Indeed, Kris, if an IEP is formulated BEFORE an IEP meeting, it would be a violation of the Federal IDEA regulations because someone had to make that IEP (suggested or otherwise), and the decisions would have been made unilaterally as to what to put in the IEP.  Thus, if any parent walks into an IEP meeting and the school has already made the IEP, the parent would have a right to file a complaint and/or seek due process remedies if it was an ongoing problem.  This particular issue of schools drawing up "draft" IEPs prior to IEP meetings has been a long-standing issue that is a violation of a parent's right to equal participation.    Most of the time in these cases, I think the schools are trying to be "efficient" because they have a lot of IEP meetings.  It totally depends upon the school personnel involved as to whether they are aware the IEP drafting circumvents full parental participation or not.

Quoting Kris_PBG:

Although - if the IEP is supposed to be designed as a TEAM with the parent's involvement, how is that done when it is written and sent home 5 days prior to the meeting?

Quoting Morrigan333:

 Doesn't work that way here in Md.
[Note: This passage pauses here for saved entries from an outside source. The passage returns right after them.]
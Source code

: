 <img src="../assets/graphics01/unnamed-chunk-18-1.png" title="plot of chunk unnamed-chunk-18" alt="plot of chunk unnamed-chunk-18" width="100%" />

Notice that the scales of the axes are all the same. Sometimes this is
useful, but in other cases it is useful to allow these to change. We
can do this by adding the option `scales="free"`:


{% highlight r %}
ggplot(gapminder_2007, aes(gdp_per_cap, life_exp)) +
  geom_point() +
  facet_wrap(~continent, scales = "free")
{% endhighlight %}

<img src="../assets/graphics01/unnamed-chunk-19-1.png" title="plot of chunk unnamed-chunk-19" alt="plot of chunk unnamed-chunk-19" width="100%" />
They HAVE to release that to you. Like 5 days prior to the meeting.


MsLogansMommy
by Bronze Member on Mar. 2, 2013 at 12:29 AM

 

They are very careful not to flat out refuse to give me the reports ahead of time since they have no legal right to do so however they are not cooperating either. They are telling me that they will go over the reports at the meeting and that they are finalizing the reports and if we need to schedule another meeting to allow me more time to review them then we can do so at the IEP meeting. I responded that I would like to reschedule the date now then since I am quite sure that I will need time to review the information in order for me to be an equal part of the IEP team. Basically my whole issue is that I don't want to be sitting in a meeting with 5 other people and be learning this info for the first time and possibly be shocked or saddened or whatever it is I dont want to experience those emotions in a room with strangers I want to be at home with family learning about the areas that my daughter struggles and I am sure I will have questions but I think is would make the actual meeting more efficient because I will have prepared my questions beforehand and if they answer my questions in the explanation that is fine but if I am feeling emotional I many not be as effective as I can be with preparation. and then there is that other small issue that it is my legal right to have the reports before the meeting.

Quoting maxswolfsuit:


Quoting MsLogansMommy:

I understand that at the IEP meeting they will be going over the evaluations and explaining things but I do not see what harm it is for the parents to get a copy of the reports ahead of time since it is the parents legal right to do so.

What explanation did the school give you? Did they refuse to give them to you, or did they say they don't normally do it? There's a big difference.